**WORK REQUEST**: What you return should be every line of the material, unchanged.

**DATASET CONTENT**:

# # # # #

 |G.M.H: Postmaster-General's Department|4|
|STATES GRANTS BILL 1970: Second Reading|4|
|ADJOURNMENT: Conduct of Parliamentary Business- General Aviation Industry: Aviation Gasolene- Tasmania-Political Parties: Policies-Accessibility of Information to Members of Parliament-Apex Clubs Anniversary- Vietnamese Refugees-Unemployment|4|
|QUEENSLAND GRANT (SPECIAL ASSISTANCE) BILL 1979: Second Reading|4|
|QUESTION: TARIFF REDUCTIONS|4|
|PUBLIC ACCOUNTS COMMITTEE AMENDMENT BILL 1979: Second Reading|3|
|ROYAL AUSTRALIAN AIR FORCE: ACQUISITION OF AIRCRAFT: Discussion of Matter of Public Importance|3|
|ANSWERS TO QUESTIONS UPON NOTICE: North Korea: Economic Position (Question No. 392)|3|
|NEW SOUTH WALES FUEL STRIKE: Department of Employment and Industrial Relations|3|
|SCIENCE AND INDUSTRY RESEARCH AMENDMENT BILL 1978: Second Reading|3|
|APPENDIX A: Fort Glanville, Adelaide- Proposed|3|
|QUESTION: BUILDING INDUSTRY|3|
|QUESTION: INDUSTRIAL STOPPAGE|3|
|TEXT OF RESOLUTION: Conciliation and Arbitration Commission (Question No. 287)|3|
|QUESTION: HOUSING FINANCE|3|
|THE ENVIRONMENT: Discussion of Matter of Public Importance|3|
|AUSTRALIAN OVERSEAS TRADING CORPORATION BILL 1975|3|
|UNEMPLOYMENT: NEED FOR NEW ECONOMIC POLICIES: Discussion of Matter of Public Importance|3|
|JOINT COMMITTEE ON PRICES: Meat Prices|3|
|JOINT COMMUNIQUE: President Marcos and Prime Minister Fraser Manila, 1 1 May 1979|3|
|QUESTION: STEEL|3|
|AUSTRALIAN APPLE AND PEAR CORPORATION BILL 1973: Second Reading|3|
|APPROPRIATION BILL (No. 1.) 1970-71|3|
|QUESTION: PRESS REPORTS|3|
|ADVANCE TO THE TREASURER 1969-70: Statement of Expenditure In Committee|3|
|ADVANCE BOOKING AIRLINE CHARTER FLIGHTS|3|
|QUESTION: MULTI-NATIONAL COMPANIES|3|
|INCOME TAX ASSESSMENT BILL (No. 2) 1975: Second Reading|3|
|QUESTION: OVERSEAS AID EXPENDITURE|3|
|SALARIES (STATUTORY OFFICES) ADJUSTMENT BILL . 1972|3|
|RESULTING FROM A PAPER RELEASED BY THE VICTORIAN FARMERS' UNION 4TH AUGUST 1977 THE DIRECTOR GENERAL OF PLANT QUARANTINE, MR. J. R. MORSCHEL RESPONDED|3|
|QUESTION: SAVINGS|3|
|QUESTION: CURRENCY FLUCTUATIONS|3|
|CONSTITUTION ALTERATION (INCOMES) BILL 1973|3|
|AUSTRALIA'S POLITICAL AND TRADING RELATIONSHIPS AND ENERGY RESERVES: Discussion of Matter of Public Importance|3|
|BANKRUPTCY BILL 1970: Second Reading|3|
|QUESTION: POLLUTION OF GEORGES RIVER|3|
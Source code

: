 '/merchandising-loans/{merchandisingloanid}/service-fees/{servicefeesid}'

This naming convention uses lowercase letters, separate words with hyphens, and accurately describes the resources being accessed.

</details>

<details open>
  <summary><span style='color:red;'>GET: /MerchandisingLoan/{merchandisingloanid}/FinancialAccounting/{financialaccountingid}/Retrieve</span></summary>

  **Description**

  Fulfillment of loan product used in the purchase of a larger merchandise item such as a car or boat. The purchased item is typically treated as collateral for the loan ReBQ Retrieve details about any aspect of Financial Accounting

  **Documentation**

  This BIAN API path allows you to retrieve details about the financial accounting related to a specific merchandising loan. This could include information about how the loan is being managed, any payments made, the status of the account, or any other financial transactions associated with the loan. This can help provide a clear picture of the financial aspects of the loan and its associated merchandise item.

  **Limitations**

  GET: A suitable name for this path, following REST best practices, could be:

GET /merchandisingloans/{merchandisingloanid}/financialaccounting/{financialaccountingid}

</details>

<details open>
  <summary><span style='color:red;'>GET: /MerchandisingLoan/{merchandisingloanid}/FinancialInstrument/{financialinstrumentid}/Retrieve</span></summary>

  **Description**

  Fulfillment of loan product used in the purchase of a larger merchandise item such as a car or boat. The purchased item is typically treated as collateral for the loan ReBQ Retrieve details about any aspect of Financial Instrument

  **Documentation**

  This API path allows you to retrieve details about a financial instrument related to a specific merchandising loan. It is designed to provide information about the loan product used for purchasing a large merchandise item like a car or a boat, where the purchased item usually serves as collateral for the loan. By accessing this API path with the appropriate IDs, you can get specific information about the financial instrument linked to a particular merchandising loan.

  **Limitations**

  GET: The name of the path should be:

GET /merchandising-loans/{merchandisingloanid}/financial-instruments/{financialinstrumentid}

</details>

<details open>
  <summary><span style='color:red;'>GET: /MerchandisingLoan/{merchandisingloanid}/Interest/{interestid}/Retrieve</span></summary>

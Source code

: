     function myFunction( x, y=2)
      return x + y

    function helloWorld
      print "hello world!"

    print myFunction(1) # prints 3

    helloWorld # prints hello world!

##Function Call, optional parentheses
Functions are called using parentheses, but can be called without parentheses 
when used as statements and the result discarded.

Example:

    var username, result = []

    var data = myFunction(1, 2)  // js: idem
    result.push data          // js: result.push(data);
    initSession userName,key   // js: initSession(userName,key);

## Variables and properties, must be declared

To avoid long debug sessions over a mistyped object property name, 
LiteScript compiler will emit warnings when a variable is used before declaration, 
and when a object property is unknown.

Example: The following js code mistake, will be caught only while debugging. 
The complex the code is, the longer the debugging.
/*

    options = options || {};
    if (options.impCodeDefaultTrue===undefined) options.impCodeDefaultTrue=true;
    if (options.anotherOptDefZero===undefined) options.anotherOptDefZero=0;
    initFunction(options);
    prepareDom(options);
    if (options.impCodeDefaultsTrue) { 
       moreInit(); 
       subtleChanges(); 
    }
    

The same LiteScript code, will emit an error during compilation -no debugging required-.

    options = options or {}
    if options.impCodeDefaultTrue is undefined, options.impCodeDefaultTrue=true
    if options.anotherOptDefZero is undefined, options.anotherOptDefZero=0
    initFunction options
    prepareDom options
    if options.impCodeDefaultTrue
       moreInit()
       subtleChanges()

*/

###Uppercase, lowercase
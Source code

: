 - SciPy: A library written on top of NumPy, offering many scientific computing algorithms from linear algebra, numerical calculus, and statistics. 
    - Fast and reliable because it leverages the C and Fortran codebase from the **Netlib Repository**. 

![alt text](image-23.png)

# # # # #

**RESULT**:
 |G.M.H: Postmaster-General's Department|4|
|STATES GRANTS BILL 1970: Second Reading|4|
|ADJOURNMENT: Conduct of Parliamentary Business- General Aviation Industry: Aviation Gasolene- Tasmania-Political Parties: Policies-Accessibility of Information to Members of Parliament-Apex Clubs Anniversary- Vietnamese Refugees-Unemployment|4|
|QUEENSLAND GRANT (SPECIAL ASSISTANCE) BILL 1979: Second Reading|4|
|QUESTION: TARIFF REDUCTIONS|4|
|PUBLIC ACCOUNTS COMMITTEE AMENDMENT BILL 1979: Second Reading|3|
|ROYAL AUSTRALIAN AIR FORCE: ACQUISITION OF AIRCRAFT: Discussion of Matter of Public Importance|3|
|ANSWERS TO QUESTIONS UPON NOTICE: North Korea: Economic Position (Question No. 392)|3|
|NEW SOUTH WALES FUEL STRIKE: Department of Employment and Industrial Relations|3|
|SCIENCE AND INDUSTRY RESEARCH AMENDMENT BILL 1978: Second Reading|3|
|APPENDIX A: Fort Glanville, Adelaide- Proposed|3|
|QUESTION: BUILDING INDUSTRY|3|
|QUESTION: INDUSTRIAL STOPPAGE|3|
|TEXT OF RESOLUTION: Conciliation and Arbitration Commission (Question No. 287)|3|
|QUESTION: HOUSING FINANCE|3|
|THE ENVIRONMENT: Discussion of Matter of Public Importance|3|
|AUSTRALIAN OVERSEAS TRADING CORPORATION BILL 1975|3|
|UNEMPLOYMENT: NEED FOR NEW ECONOMIC POLICIES: Discussion of Matter of Public Importance|3|
|JOINT COMMITTEE ON PRICES: Meat Prices|3|
|JOINT COMMUNIQUE: President Marcos and Prime Minister Fraser Manila, 1 1 May 1979|3|
|QUESTION: STEEL|3|
|AUSTRALIAN APPLE AND PEAR CORPORATION BILL 1973: Second Reading|3|
|APPROPRIATION BILL (No. 1.) 1970-71|3|
|QUESTION: PRESS REPORTS|3|
|ADVANCE TO THE TREASURER 1969-70: Statement of Expenditure In Committee|3|
|ADVANCE BOOKING AIRLINE CHARTER FLIGHTS|3|
|QUESTION: MULTI-NATIONAL COMPANIES|3|
|INCOME TAX ASSESSMENT BILL (No. 2) 1975: Second Reading|3|
|QUESTION: OVERSEAS AID EXPENDITURE|3|
|SALARIES (STATUTORY OFFICES) ADJUSTMENT BILL . 1972|3|
|RESULTING FROM A PAPER RELEASED BY THE VICTORIAN FARMERS' UNION 4TH AUGUST 1977 THE DIRECTOR GENERAL OF PLANT QUARANTINE, MR. J. R. MORSCHEL RESPONDED|3|
|QUESTION: SAVINGS|3|
|QUESTION: CURRENCY FLUCTUATIONS|3|
|CONSTITUTION ALTERATION (INCOMES) BILL 1973|3|
|AUSTRALIA'S POLITICAL AND TRADING RELATIONSHIPS AND ENERGY RESERVES: Discussion of Matter of Public Importance|3|
|BANKRUPTCY BILL 1970: Second Reading|3|
|QUESTION: POLLUTION OF GEORGES RIVER|3|
Source code

: '/merchandising-loans/{merchandisingloanid}/service-fees/{servicefeesid}'

This naming convention uses lowercase letters, separate words with hyphens, and accurately describes the resources being accessed.

</details>

<details open>
  <summary><span style='color:red;'>GET: /MerchandisingLoan/{merchandisingloanid}/FinancialAccounting/{financialaccountingid}/Retrieve</span></summary>

  **Description**

  Fulfillment of loan product used in the purchase of a larger merchandise item such as a car or boat. The purchased item is typically treated as collateral for the loan ReBQ Retrieve details about any aspect of Financial Accounting

  **Documentation**

  This BIAN API path allows you to retrieve details about the financial accounting related to a specific merchandising loan. This could include information about how the loan is being managed, any payments made, the status of the account, or any other financial transactions associated with the loan. This can help provide a clear picture of the financial aspects of the loan and its associated merchandise item.

  **Limitations**

  GET: A suitable name for this path, following REST best practices, could be:

GET /merchandisingloans/{merchandisingloanid}/financialaccounting/{financialaccountingid}

</details>

<details open>
  <summary><span style='color:red;'>GET: /MerchandisingLoan/{merchandisingloanid}/FinancialInstrument/{financialinstrumentid}/Retrieve</span></summary>

  **Description**

  Fulfillment of loan product used in the purchase of a larger merchandise item such as a car or boat. The purchased item is typically treated as collateral for the loan ReBQ Retrieve details about any aspect of Financial Instrument

  **Documentation**

  This API path allows you to retrieve details about a financial instrument related to a specific merchandising loan. It is designed to provide information about the loan product used for purchasing a large merchandise item like a car or a boat, where the purchased item usually serves as collateral for the loan. By accessing this API path with the appropriate IDs, you can get specific information about the financial instrument linked to a particular merchandising loan.

  **Limitations**

  GET: The name of the path should be:

GET /merchandising-loans/{merchandisingloanid}/financial-instruments/{financialinstrumentid}

</details>

<details open>
  <summary><span style='color:red;'>GET: /MerchandisingLoan/{merchandisingloanid}/Interest/{interestid}/Retrieve</span></summary>

Source code

:     function myFunction( x, y=2)
      return x + y

    function helloWorld
      print "hello world!"

    print myFunction(1) # prints 3

    helloWorld # prints hello world!

##Function Call, optional parentheses
Functions are called using parentheses, but can be called without parentheses 
when used as statements and the result discarded.

Example:

    var username, result = []

    var data = myFunction(1, 2)  // js: idem
    result.push data          // js: result.push(data);
    initSession userName,key   // js: initSession(userName,key);

## Variables and properties, must be declared

To avoid long debug sessions over a mistyped object property name, 
LiteScript compiler will emit warnings when a variable is used before declaration, 
and when a object property is unknown.

Example: The following js code mistake, will be caught only while debugging. 
The complex the code is, the longer the debugging.
/*

    options = options || {};
    if (options.impCodeDefaultTrue===undefined) options.impCodeDefaultTrue=true;
    if (options.anotherOptDefZero===undefined) options.anotherOptDefZero=0;
    initFunction(options);
    prepareDom(options);
    if (options.impCodeDefaultsTrue) { 
       moreInit(); 
       subtleChanges(); 
    }
    

The same LiteScript code, will emit an error during compilation -no debugging required-.

    options = options or {}
    if options.impCodeDefaultTrue is undefined, options.impCodeDefaultTrue=true
    if options.anotherOptDefZero is undefined, options.anotherOptDefZero=0
    initFunction options
    prepareDom options
    if options.impCodeDefaultTrue
       moreInit()
       subtleChanges()

*/

###Uppercase, lowercase
Source code

: - SciPy: A library written on top of NumPy, offering many scientific computing algorithms from linear algebra, numerical calculus, and statistics. 
    - Fast and reliable because it leverages the C and Fortran codebase from the **Netlib Repository**. 

![alt text](image-23.png)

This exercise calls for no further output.